__Record extracts__

□ □ □ □ □

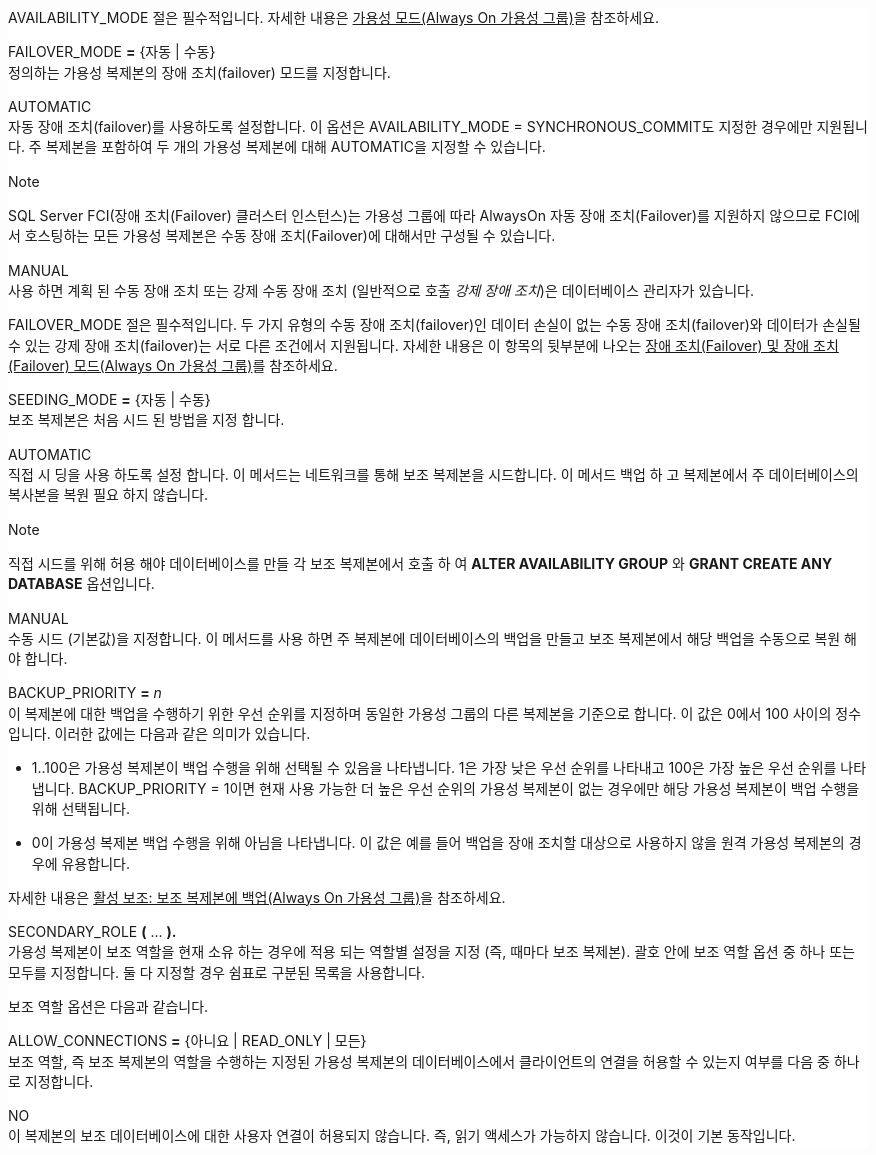  AVAILABILITY_MODE 절은 필수적입니다. 자세한 내용은 [가용성 모드&#40;Always On 가용성 그룹&#41;](../../database-engine/availability-groups/windows/availability-modes-always-on-availability-groups.md)을 참조하세요.  
  
 FAILOVER_MODE  **=**  {자동 | 수동}  
 정의하는 가용성 복제본의 장애 조치(failover) 모드를 지정합니다.  
  
 AUTOMATIC  
 자동 장애 조치(failover)를 사용하도록 설정합니다. 이 옵션은 AVAILABILITY_MODE = SYNCHRONOUS_COMMIT도 지정한 경우에만 지원됩니다. 주 복제본을 포함하여 두 개의 가용성 복제본에 대해 AUTOMATIC을 지정할 수 있습니다.  
  
> [!NOTE]  
>  SQL Server FCI(장애 조치(Failover) 클러스터 인스턴스)는 가용성 그룹에 따라 AlwaysOn 자동 장애 조치(Failover)를 지원하지 않으므로 FCI에서 호스팅하는 모든 가용성 복제본은 수동 장애 조치(Failover)에 대해서만 구성될 수 있습니다.  
  
 MANUAL  
 사용 하면 계획 된 수동 장애 조치 또는 강제 수동 장애 조치 (일반적으로 호출 *강제 장애 조치*)은 데이터베이스 관리자가 있습니다.  
  
 FAILOVER_MODE 절은 필수적입니다. 두 가지 유형의 수동 장애 조치(failover)인 데이터 손실이 없는 수동 장애 조치(failover)와 데이터가 손실될 수 있는 강제 장애 조치(failover)는 서로 다른 조건에서 지원됩니다. 자세한 내용은 이 항목의 뒷부분에 나오는 [장애 조치(Failover) 및 장애 조치(Failover) 모드&#40;Always On 가용성 그룹&#41;](../../database-engine/availability-groups/windows/failover-and-failover-modes-always-on-availability-groups.md)를 참조하세요.  
  
 SEEDING_MODE  **=**  {자동 | 수동}  
 보조 복제본은 처음 시드 된 방법을 지정 합니다.  
  
 AUTOMATIC  
 직접 시 딩을 사용 하도록 설정 합니다. 이 메서드는 네트워크를 통해 보조 복제본을 시드합니다. 이 메서드 백업 하 고 복제본에서 주 데이터베이스의 복사본을 복원 필요 하지 않습니다.  
  
> [!NOTE]  
>  직접 시드를 위해 허용 해야 데이터베이스를 만들 각 보조 복제본에서 호출 하 여 **ALTER AVAILABILITY GROUP** 와 **GRANT CREATE ANY DATABASE** 옵션입니다.  
  
 MANUAL  
 수동 시드 (기본값)을 지정합니다. 이 메서드를 사용 하면 주 복제본에 데이터베이스의 백업을 만들고 보조 복제본에서 해당 백업을 수동으로 복원 해야 합니다.  
  
 BACKUP_PRIORITY  **=** *n*  
 이 복제본에 대한 백업을 수행하기 위한 우선 순위를 지정하며 동일한 가용성 그룹의 다른 복제본을 기준으로 합니다. 이 값은 0에서 100 사이의 정수입니다. 이러한 값에는 다음과 같은 의미가 있습니다.  
  
-   1..100은 가용성 복제본이 백업 수행을 위해 선택될 수 있음을 나타냅니다. 1은 가장 낮은 우선 순위를 나타내고 100은 가장 높은 우선 순위를 나타냅니다. BACKUP_PRIORITY = 1이면 현재 사용 가능한 더 높은 우선 순위의 가용성 복제본이 없는 경우에만 해당 가용성 복제본이 백업 수행을 위해 선택됩니다.  
  
-   0이 가용성 복제본 백업 수행을 위해 아님을 나타냅니다. 이 값은 예를 들어 백업을 장애 조치할 대상으로 사용하지 않을 원격 가용성 복제본의 경우에 유용합니다.  
  
 자세한 내용은 [활성 보조: 보조 복제본에 백업&#40;Always On 가용성 그룹&#41;](../../database-engine/availability-groups/windows/active-secondaries-backup-on-secondary-replicas-always-on-availability-groups.md)을 참조하세요.  
  
 SECONDARY_ROLE **(** ... **).**  
 가용성 복제본이 보조 역할을 현재 소유 하는 경우에 적용 되는 역할별 설정을 지정 (즉, 때마다 보조 복제본). 괄호 안에 보조 역할 옵션 중 하나 또는 모두를 지정합니다. 둘 다 지정할 경우 쉼표로 구분된 목록을 사용합니다.  
  
 보조 역할 옵션은 다음과 같습니다.  
  
 ALLOW_CONNECTIONS  **=**  {아니요 | READ_ONLY | 모든}  
 보조 역할, 즉 보조 복제본의 역할을 수행하는 지정된 가용성 복제본의 데이터베이스에서 클라이언트의 연결을 허용할 수 있는지 여부를 다음 중 하나로 지정합니다.  
  
 NO  
 이 복제본의 보조 데이터베이스에 대한 사용자 연결이 허용되지 않습니다. 즉, 읽기 액세스가 가능하지 않습니다. 이것이 기본 동작입니다.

□ □ □ □ □

Each line from the one containing "SECONDARY_ROLE **(** ... **).**" through the last line of the material must be restated word for word, with no other text.

 SECONDARY_ROLE **(** ... **).**  
 가용성 복제본이 보조 역할을 현재 소유 하는 경우에 적용 되는 역할별 설정을 지정 (즉, 때마다 보조 복제본). 괄호 안에 보조 역할 옵션 중 하나 또는 모두를 지정합니다. 둘 다 지정할 경우 쉼표로 구분된 목록을 사용합니다.  
  
 보조 역할 옵션은 다음과 같습니다.  
  
 ALLOW_CONNECTIONS  **=**  {아니요 | READ_ONLY | 모든}  
 보조 역할, 즉 보조 복제본의 역할을 수행하는 지정된 가용성 복제본의 데이터베이스에서 클라이언트의 연결을 허용할 수 있는지 여부를 다음 중 하나로 지정합니다.  
  
 NO  
 이 복제본의 보조 데이터베이스에 대한 사용자 연결이 허용되지 않습니다. 즉, 읽기 액세스가 가능하지 않습니다. 이것이 기본 동작입니다.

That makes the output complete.